--- Task input Enclosed Below ---

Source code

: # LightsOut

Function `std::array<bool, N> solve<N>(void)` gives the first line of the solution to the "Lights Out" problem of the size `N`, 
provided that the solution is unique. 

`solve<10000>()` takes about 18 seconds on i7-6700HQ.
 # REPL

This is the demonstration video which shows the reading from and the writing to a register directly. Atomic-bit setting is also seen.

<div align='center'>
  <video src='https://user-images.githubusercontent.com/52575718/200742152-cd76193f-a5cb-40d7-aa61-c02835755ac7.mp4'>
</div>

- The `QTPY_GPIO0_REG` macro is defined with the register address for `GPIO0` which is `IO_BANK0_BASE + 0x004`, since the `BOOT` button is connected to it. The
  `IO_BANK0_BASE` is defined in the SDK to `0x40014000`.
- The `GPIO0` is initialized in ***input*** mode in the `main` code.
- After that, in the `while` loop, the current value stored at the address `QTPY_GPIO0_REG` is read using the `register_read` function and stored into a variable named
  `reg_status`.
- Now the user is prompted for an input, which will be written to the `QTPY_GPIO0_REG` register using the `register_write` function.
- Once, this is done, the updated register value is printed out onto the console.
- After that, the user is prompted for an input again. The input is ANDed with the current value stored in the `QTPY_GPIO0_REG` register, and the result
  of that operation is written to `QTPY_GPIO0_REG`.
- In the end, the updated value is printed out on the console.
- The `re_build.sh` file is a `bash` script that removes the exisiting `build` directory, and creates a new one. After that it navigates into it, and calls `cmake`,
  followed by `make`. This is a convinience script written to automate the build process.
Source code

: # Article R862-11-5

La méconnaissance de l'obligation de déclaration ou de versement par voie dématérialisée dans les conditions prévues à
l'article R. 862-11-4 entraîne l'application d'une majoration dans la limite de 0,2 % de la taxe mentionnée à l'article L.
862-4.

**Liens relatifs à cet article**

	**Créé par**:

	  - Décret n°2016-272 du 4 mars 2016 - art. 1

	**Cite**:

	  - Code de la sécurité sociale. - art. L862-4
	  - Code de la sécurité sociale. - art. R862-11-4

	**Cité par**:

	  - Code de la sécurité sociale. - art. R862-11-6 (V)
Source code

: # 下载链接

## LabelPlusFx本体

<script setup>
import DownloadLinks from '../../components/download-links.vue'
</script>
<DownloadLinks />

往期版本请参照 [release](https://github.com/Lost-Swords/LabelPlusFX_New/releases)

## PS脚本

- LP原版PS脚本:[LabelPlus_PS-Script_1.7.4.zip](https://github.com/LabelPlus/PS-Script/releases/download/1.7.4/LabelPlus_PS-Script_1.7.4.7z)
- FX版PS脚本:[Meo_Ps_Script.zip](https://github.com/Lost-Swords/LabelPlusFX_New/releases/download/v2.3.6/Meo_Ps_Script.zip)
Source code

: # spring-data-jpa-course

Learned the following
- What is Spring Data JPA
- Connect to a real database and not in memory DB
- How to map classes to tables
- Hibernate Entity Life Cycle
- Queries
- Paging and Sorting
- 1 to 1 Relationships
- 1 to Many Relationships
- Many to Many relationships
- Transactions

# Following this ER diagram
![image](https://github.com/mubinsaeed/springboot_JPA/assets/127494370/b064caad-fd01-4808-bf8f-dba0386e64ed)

--- End of Enclosed Task input ---

*Your objective*
With no line skipped, repeat the records exactly.

*Answer to the problem*
Source code

: # LightsOut

Function `std::array<bool, N> solve<N>(void)` gives the first line of the solution to the "Lights Out" problem of the size `N`, 
provided that the solution is unique. 

`solve<10000>()` takes about 18 seconds on i7-6700HQ.
 # REPL

This is the demonstration video which shows the reading from and the writing to a register directly. Atomic-bit setting is also seen.

<div align='center'>
  <video src='https://user-images.githubusercontent.com/52575718/200742152-cd76193f-a5cb-40d7-aa61-c02835755ac7.mp4'>
</div>

- The `QTPY_GPIO0_REG` macro is defined with the register address for `GPIO0` which is `IO_BANK0_BASE + 0x004`, since the `BOOT` button is connected to it. The
  `IO_BANK0_BASE` is defined in the SDK to `0x40014000`.
- The `GPIO0` is initialized in ***input*** mode in the `main` code.
- After that, in the `while` loop, the current value stored at the address `QTPY_GPIO0_REG` is read using the `register_read` function and stored into a variable named
  `reg_status`.
- Now the user is prompted for an input, which will be written to the `QTPY_GPIO0_REG` register using the `register_write` function.
- Once, this is done, the updated register value is printed out onto the console.
- After that, the user is prompted for an input again. The input is ANDed with the current value stored in the `QTPY_GPIO0_REG` register, and the result
  of that operation is written to `QTPY_GPIO0_REG`.
- In the end, the updated value is printed out on the console.
- The `re_build.sh` file is a `bash` script that removes the exisiting `build` directory, and creates a new one. After that it navigates into it, and calls `cmake`,
  followed by `make`. This is a convinience script written to automate the build process.
Source code

: # Article R862-11-5

La méconnaissance de l'obligation de déclaration ou de versement par voie dématérialisée dans les conditions prévues à
l'article R. 862-11-4 entraîne l'application d'une majoration dans la limite de 0,2 % de la taxe mentionnée à l'article L.
862-4.

**Liens relatifs à cet article**

	**Créé par**:

	  - Décret n°2016-272 du 4 mars 2016 - art. 1

	**Cite**:

	  - Code de la sécurité sociale. - art. L862-4
	  - Code de la sécurité sociale. - art. R862-11-4

	**Cité par**:

	  - Code de la sécurité sociale. - art. R862-11-6 (V)
Source code

: # 下载链接

## LabelPlusFx本体

<script setup>
import DownloadLinks from '../../components/download-links.vue'
</script>
<DownloadLinks />

往期版本请参照 [release](https://github.com/Lost-Swords/LabelPlusFX_New/releases)

## PS脚本

- LP原版PS脚本:[LabelPlus_PS-Script_1.7.4.zip](https://github.com/LabelPlus/PS-Script/releases/download/1.7.4/LabelPlus_PS-Script_1.7.4.7z)
- FX版PS脚本:[Meo_Ps_Script.zip](https://github.com/Lost-Swords/LabelPlusFX_New/releases/download/v2.3.6/Meo_Ps_Script.zip)
Source code

: # spring-data-jpa-course

Learned the following
- What is Spring Data JPA
- Connect to a real database and not in memory DB
- How to map classes to tables
- Hibernate Entity Life Cycle
- Queries
- Paging and Sorting
- 1 to 1 Relationships
- 1 to Many Relationships
- Many to Many relationships
- Transactions

# Following this ER diagram
![image](https://github.com/mubinsaeed/springboot_JPA/assets/127494370/b064caad-fd01-4808-bf8f-dba0386e64ed)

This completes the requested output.